いよいよ黒部を経つ日がやって来た。
寝付けない日が続いていたため、最初は入る予定じゃなかったけど、結局覚悟を決めて、チビ達との思い出作りをするために、午前中から黒部市民プールに出陣。
オープンは9時からだと思っていたのだが、10時からだったので、入り口で待ちぼうけ。 それでもアイスを食べたり、表にあった噴水の所で一緒に遊んだりして、思ったよりも時は早く流れた。
プールは温水。 鈍りきった自分にプールはきついだろうと思っていたけど、自分で予想していたよりも体が軽かった。
帰りの運転を年老いた親父に任せる訳にはいかないから、体力を温存しようと思っていたのだが、なんだかんだとチビ達とはしゃいで遊んでしまった。
プールには自分の母親も参戦。 普段から運動不足を気にしていた母親は、張り切って水中歩行などしていた。 が・・・ 小学校4年生未満は入れないプールで母親と悠里が、もうひとつの浅い方のプールで自分と沙耶が、と、別れて行動をしていたら、ふと気付くと母親がプールサイドで横に倒れ、監視員のお姉さんに保護されているじゃないか!
まさかペースメーカーが止まったんじゃないかと青ざめたが、どうやら単に足がつっただけだったので、一安心。 急に運動したって、体力がすぐにつくわけでもないのに無理するからだよ、あービックリした。
東京まで帰らなければならないわけだし、そんなこんなでプールも午前中一杯とちょっとで引き揚げ。 最後の晩餐ならぬ最後の一緒の昼ご飯へと向かう。

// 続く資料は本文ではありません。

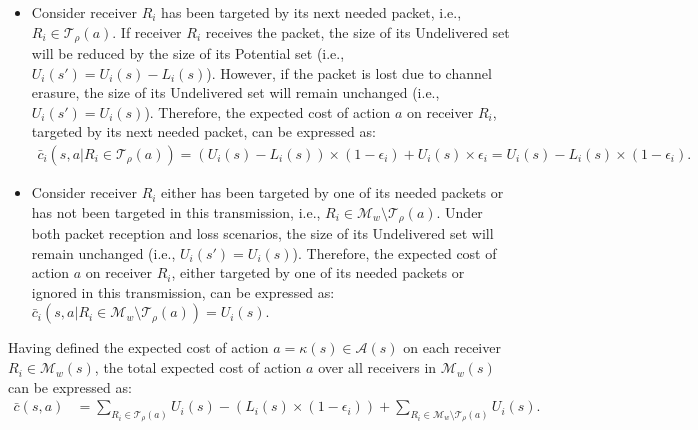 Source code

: \documentclass[12pt, peerreview, onecolumn]{IEEEtran}
\begin{document}
\begin{enumerate}
   \begin{itemize}
   \item  Consider  receiver $R_i$   has  been targeted by its next needed packet, i.e., $R_i \in \mathcal{T}_{\rho}(a)$. If receiver $R_i$   receives the packet, the size of its  Undelivered set  will be reduced by the size of its  Potential set  (i.e., $U_i(s') = U_i(s) - L_i(s)$).   However, if the packet is lost  due to channel erasure, the size of its Undelivered set  will remain  unchanged  (i.e., $U_i(s') = U_i(s)$).  Therefore, the expected cost of action $a$ on receiver $R_i$, targeted by its next needed packet, can be expressed as:
         \begin{align}\label{eqn:nextneeded}
         \bar{c}_i(s,a| R_i \in \mathcal{T}_{\rho}(a)) = (U_i (s) - L_i(s)) \times (1- \epsilon_i) + U_i(s) \times \epsilon_i = U_i(s) - L_i(s) \times (1-\epsilon_i).\nonumber
         \end{align}

   \item  Consider receiver $R_i$ either has been targeted by one of its needed packets or has not been targeted in this transmission, i.e., $R_i \in \mathcal{M}_w\setminus\mathcal{T}_{\rho}(a)$. Under both packet reception and loss scenarios,  the size of its Undelivered set will remain unchanged (i.e., $U_i(s') = U_i(s)$). Therefore, the expected cost of action $a $ on receiver $R_i$, either  targeted by one of its  needed packets or ignored in this transmission, can be expressed as: $\bar{c}_i(s,a| R_i \in \mathcal{M}_w \setminus \mathcal{T}_{\rho}(a)) =  U_i(s)$.


\end{itemize}

 Having defined the expected  cost of  action $a = \kappa(s) \in \mathcal{A}(s)$ on each receiver $R_i \in \mathcal M_w(s)$, the total expected cost of   action $a$ over all receivers in $\mathcal M_w(s)$  can be expressed as:
  \begin{align}
  \bar{c}(s,a) &= \sum_{R_i \in \mathcal{T}_{\rho}(a)} U_i(s) - (L_i(s) \times (1-\epsilon_i)) + \sum_{R_i \in \mathcal{M}_w \setminus \mathcal{T}_{\rho}(a)} U_i(s). \end{align}
\end{enumerate}


\vspace{-5mm}
\end{document}
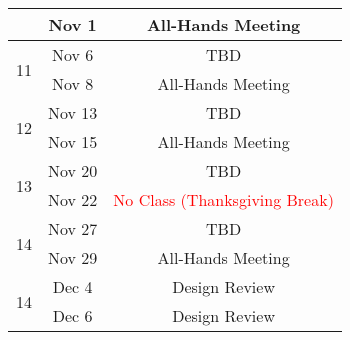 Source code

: \documentclass[11pt,letterpaper]{article}
\begin{document}
\begin{tabular}{c|c|c}
	 & Nov 1 & All-Hands Meeting \\
	 \hline
	\multirow{2}{*}{11}  & Nov 6 & TBD \\
	 & Nov 8 & All-Hands Meeting \\
	 \hline
	\multirow{2}{*}{12}  & Nov 13 & TBD \\
	 & Nov 15 & All-Hands Meeting \\
	 \hline
	\multirow{2}{*}{13}  & Nov 20 & TBD \\
	 & Nov 22 & \textcolor{red}{No Class (Thanksgiving Break)} \\
	 \hline
	\multirow{2}{*}{14}  & Nov 27 & TBD \\
	 & Nov 29 & All-Hands Meeting \\
	 \hline
	\multirow{2}{*}{14}  & Dec 4 & Design Review \\
	 & Dec 6 & Design Review \\
\end{tabular}
\end{document}
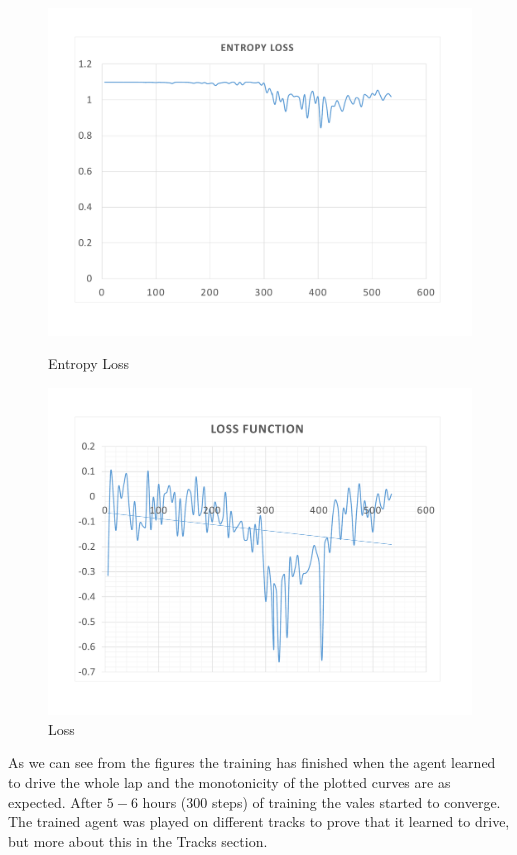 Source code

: \begin{figure}[H]
	\includegraphics[width=\linewidth]{Figures/EntropyLoss}
	\caption{Entropy Loss}\label{fig:EntropyLoss}
	\endminipage\hfill
	\includegraphics[width=\linewidth]{Figures/Loss}
	\caption{Loss}\label{fig:Loss}
	\endminipage
\end{figure}

As we can see from the figures the training has finished when the agent learned to drive the whole lap and the monotonicity of the plotted curves are as expected. After $5-6$ hours ($300$ steps) of training the vales started to converge. The trained agent was played on different tracks to prove that it learned to drive, but more about this in the Tracks section.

行き先は国道8号線沿いの回転寿司。 前回の父兄参観の時、沙耶と一緒に来て、沙耶が甘エビばかり13皿も平らげたと言う、伝説?のお店だ。
しかし、本当にここの寿司ネタは旨い。 お値段もそれなりにはするのだが、東京の回転寿司では考えられないほど旨い。 自分も大好物の「えんがわ」を何皿食べたか解らない。 が、それ以上にチビ達の食う事食う事。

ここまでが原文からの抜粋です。